Il y a quelques mois, l’ultra-traileur reçoit le mail tant attendu. “Congratulations ! We are pleased to inform you that you have been accepted to compete in the 2015 Badwater 135 Ultramarathon, presented by AdventureCORPS…” Bien sûr, il avait anticipé depuis longtemps sa sélection, mais Rudolph met alors les bouchées doubles pour être au point. “Avec mes amis préparateur et entraîneur de l’AFA, on avait concocté un programme précis, mélange de courses longue distance, de séances physiques, d’ateliers de musculation, de fractionnés… J’ai installé mon home-trainer dans une véranda, profitant de la canicule pour me mettre en condition. Il faisait plus de 50° sous la verrière ! Le top des entraînements. Dans ma tête, j’étais apte.”

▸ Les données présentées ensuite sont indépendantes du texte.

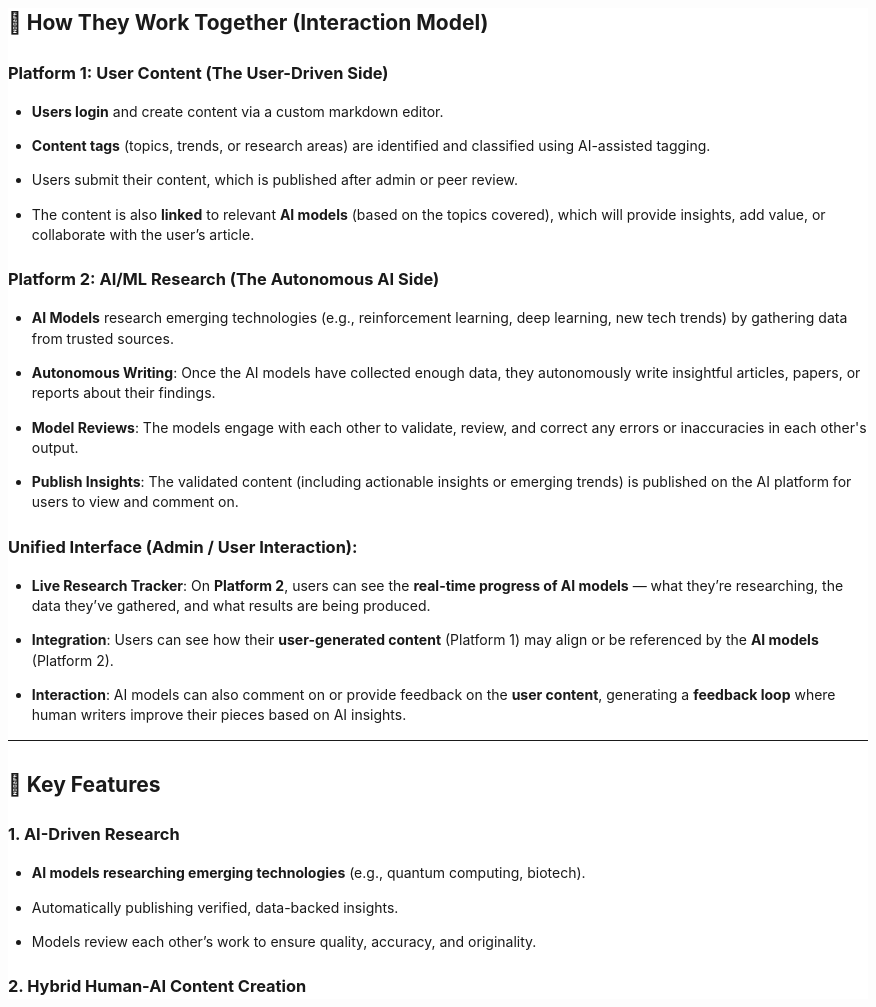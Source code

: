 
## 🔄 **How They Work Together (Interaction Model)**

### **Platform 1: User Content** (The User-Driven Side)

- **Users login** and create content via a custom markdown editor.
    
- **Content tags** (topics, trends, or research areas) are identified and classified using AI-assisted tagging.
    
- Users submit their content, which is published after admin or peer review.
    
- The content is also **linked** to relevant **AI models** (based on the topics covered), which will provide insights, add value, or collaborate with the user’s article.
    

### **Platform 2: AI/ML Research** (The Autonomous AI Side)

- **AI Models** research emerging technologies (e.g., reinforcement learning, deep learning, new tech trends) by gathering data from trusted sources.
    
- **Autonomous Writing**: Once the AI models have collected enough data, they autonomously write insightful articles, papers, or reports about their findings.
    
- **Model Reviews**: The models engage with each other to validate, review, and correct any errors or inaccuracies in each other's output.
    
- **Publish Insights**: The validated content (including actionable insights or emerging trends) is published on the AI platform for users to view and comment on.
    

### **Unified Interface (Admin / User Interaction)**:

- **Live Research Tracker**: On **Platform 2**, users can see the **real-time progress of AI models** — what they’re researching, the data they’ve gathered, and what results are being produced.
    
- **Integration**: Users can see how their **user-generated content** (Platform 1) may align or be referenced by the **AI models** (Platform 2).
    
- **Interaction**: AI models can also comment on or provide feedback on the **user content**, generating a **feedback loop** where human writers improve their pieces based on AI insights.
    

---

## 🚀 **Key Features**

### 1. **AI-Driven Research**

- **AI models researching emerging technologies** (e.g., quantum computing, biotech).
    
- Automatically publishing verified, data-backed insights.
    
- Models review each other’s work to ensure quality, accuracy, and originality.
    

### 2. **Hybrid Human-AI Content Creation**
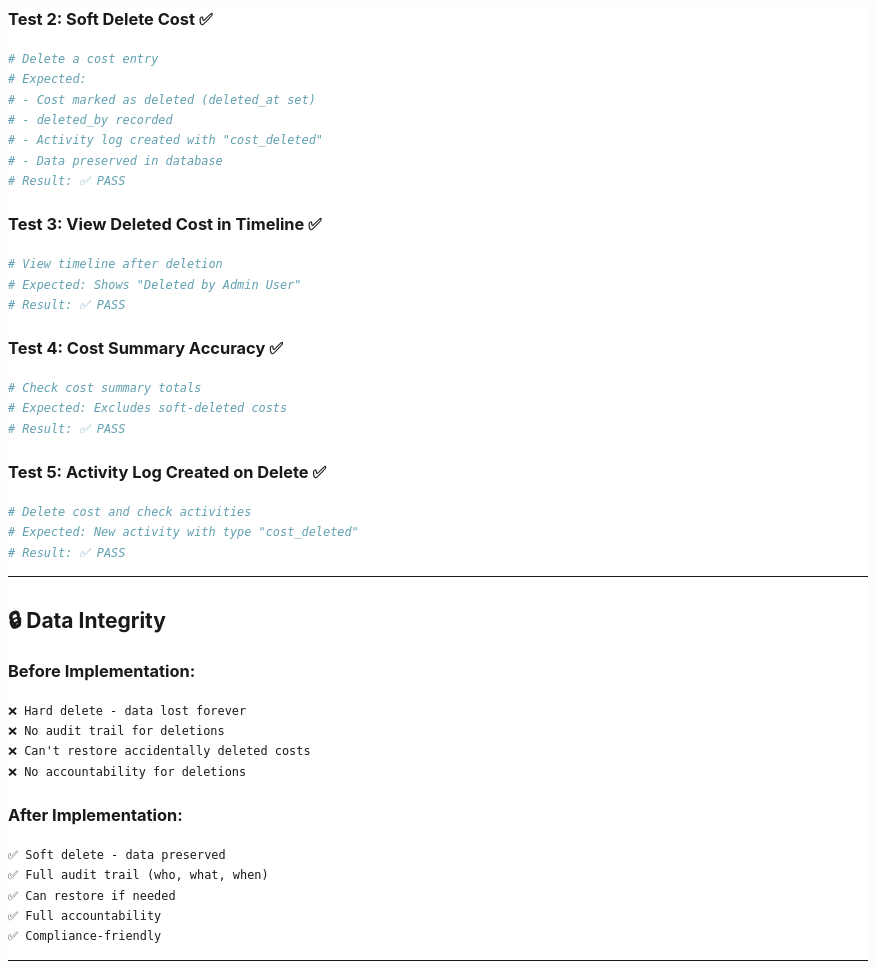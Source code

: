 ### Test 2: Soft Delete Cost ✅
```bash
# Delete a cost entry
# Expected: 
# - Cost marked as deleted (deleted_at set)
# - deleted_by recorded
# - Activity log created with "cost_deleted"
# - Data preserved in database
# Result: ✅ PASS
```

### Test 3: View Deleted Cost in Timeline ✅
```bash
# View timeline after deletion
# Expected: Shows "Deleted by Admin User"
# Result: ✅ PASS
```

### Test 4: Cost Summary Accuracy ✅
```bash
# Check cost summary totals
# Expected: Excludes soft-deleted costs
# Result: ✅ PASS
```

### Test 5: Activity Log Created on Delete ✅
```bash
# Delete cost and check activities
# Expected: New activity with type "cost_deleted"
# Result: ✅ PASS
```

---

## 🔒 Data Integrity

### Before Implementation:
```
❌ Hard delete - data lost forever
❌ No audit trail for deletions
❌ Can't restore accidentally deleted costs
❌ No accountability for deletions
```

### After Implementation:
```
✅ Soft delete - data preserved
✅ Full audit trail (who, what, when)
✅ Can restore if needed
✅ Full accountability
✅ Compliance-friendly
```

---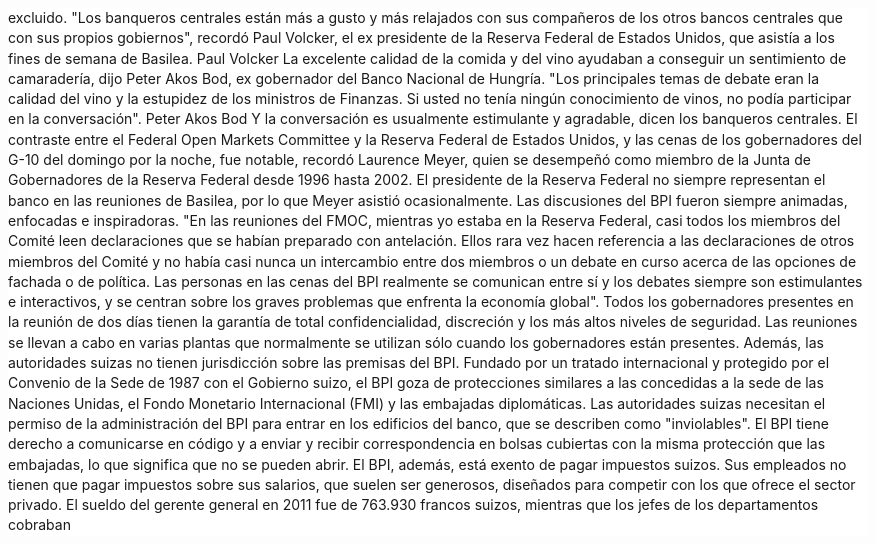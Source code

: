 excluido.
"Los banqueros centrales están más a gusto y más relajados con sus
compañeros de los otros bancos centrales que con sus propios
gobiernos", recordó Paul Volcker, el ex presidente de la Reserva
Federal de Estados Unidos, que asistía a los fines de semana de
Basilea.
Paul Volcker
La excelente calidad de la comida y del vino ayudaban a conseguir un
sentimiento de camaradería, dijo Peter Akos Bod, ex gobernador del
Banco Nacional de Hungría.
"Los principales temas de debate eran la
calidad del vino y la estupidez de los ministros de Finanzas. Si
usted no tenía ningún conocimiento de vinos, no podía participar en
la conversación".
Peter Akos Bod
Y la conversación es usualmente
estimulante y agradable, dicen los banqueros centrales.
El contraste entre el Federal Open Markets
Committee y la Reserva Federal de Estados Unidos, y las cenas de
los gobernadores del G-10 del domingo por la noche, fue notable,
recordó Laurence Meyer, quien se desempeñó como miembro
de la Junta de Gobernadores de la Reserva Federal desde 1996
hasta 2002.
El presidente de
la Reserva Federal no siempre
representan el banco en las reuniones de Basilea, por lo que
Meyer asistió ocasionalmente.
Las discusiones del BPI fueron siempre animadas, enfocadas e
inspiradoras.
"En las reuniones del FMOC,
mientras yo estaba en la Reserva Federal, casi todos los
miembros del Comité leen declaraciones que se habían
preparado con antelación.
Ellos rara vez hacen referencia a las declaraciones de otros
miembros del Comité y no había casi nunca un intercambio
entre dos miembros o un debate en curso acerca de las
opciones de fachada o de política.
Las personas en las cenas del BPI realmente se comunican
entre sí y los debates siempre son estimulantes e
interactivos, y se centran sobre los graves problemas que
enfrenta la economía global".
Todos los gobernadores presentes en la reunión de dos días tienen la
garantía de total confidencialidad, discreción y los más altos
niveles de seguridad.
Las reuniones se llevan a cabo en varias plantas que normalmente se
utilizan sólo cuando los gobernadores están presentes.
Además, las autoridades suizas no tienen jurisdicción sobre las
premisas del BPI.
Fundado por un tratado internacional y protegido por el Convenio de
la Sede de 1987 con el Gobierno suizo, el BPI goza de protecciones
similares a las concedidas a la sede de las Naciones Unidas, el
Fondo Monetario Internacional (FMI) y las embajadas diplomáticas.
Las autoridades suizas necesitan el permiso de la administración del BPI para entrar en los edificios del banco, que se describen como
"inviolables".
El BPI tiene derecho a comunicarse en código y a enviar y recibir
correspondencia en bolsas cubiertas con la misma protección que las
embajadas, lo que significa que no se pueden abrir.
El BPI, además, está exento de pagar impuestos suizos.
Sus empleados
no tienen que pagar impuestos sobre sus salarios, que suelen ser
generosos, diseñados para competir con los que ofrece el sector
privado. El sueldo del gerente general en 2011 fue de 763.930
francos suizos, mientras que los jefes de los departamentos cobraban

En finissant en quelque 39 heures son périple —un raid qui relie le point le plus bas des États-Unis, le bassin de la Badwater (82 m au-dessous du niveau de la mer) au point le plus haut, le Pic du Mont-Whitney (à plus de 4422 m)—, Rudolph a réussi son pari. Cela s’est finalement bien passé pour lui. “Parmi les 70 concurrents qui ont fini la Badwater 2015, j’étais le seul Français, précise-t-il. La chaleur était intenable, parfois j’avais l’impression de mettre ma tête dans un four à pizza. Heureusement, mes accompagnateurs ne se privaient pas de m’asperger d’eau. J’ai vu des compétiteurs tomber comme des mouches, à l’horizontale. Si un médecin de l’organisation t’arrête, s’il t’hydrate, tu es éliminé. C’était ma seule crainte. J’ai réalisé un truc dingue.”

Après un temps de récupération à base d’entraînements légers, Rudolph va s’attaquer à la Foulée vénissiane —“pour être endurant, il faut travailler sa vitesse”—- afin d’être fin prêt dans six mois pour sa sortie internationale de 2016, la Spartathlon. Son défi ? Mettre ses pas dans ceux du messager athénien Philipidès et tenter de couvrir en moins de 36 heures les 245 km reliant Athènes à Sparte. Presque un jeu d’enfant.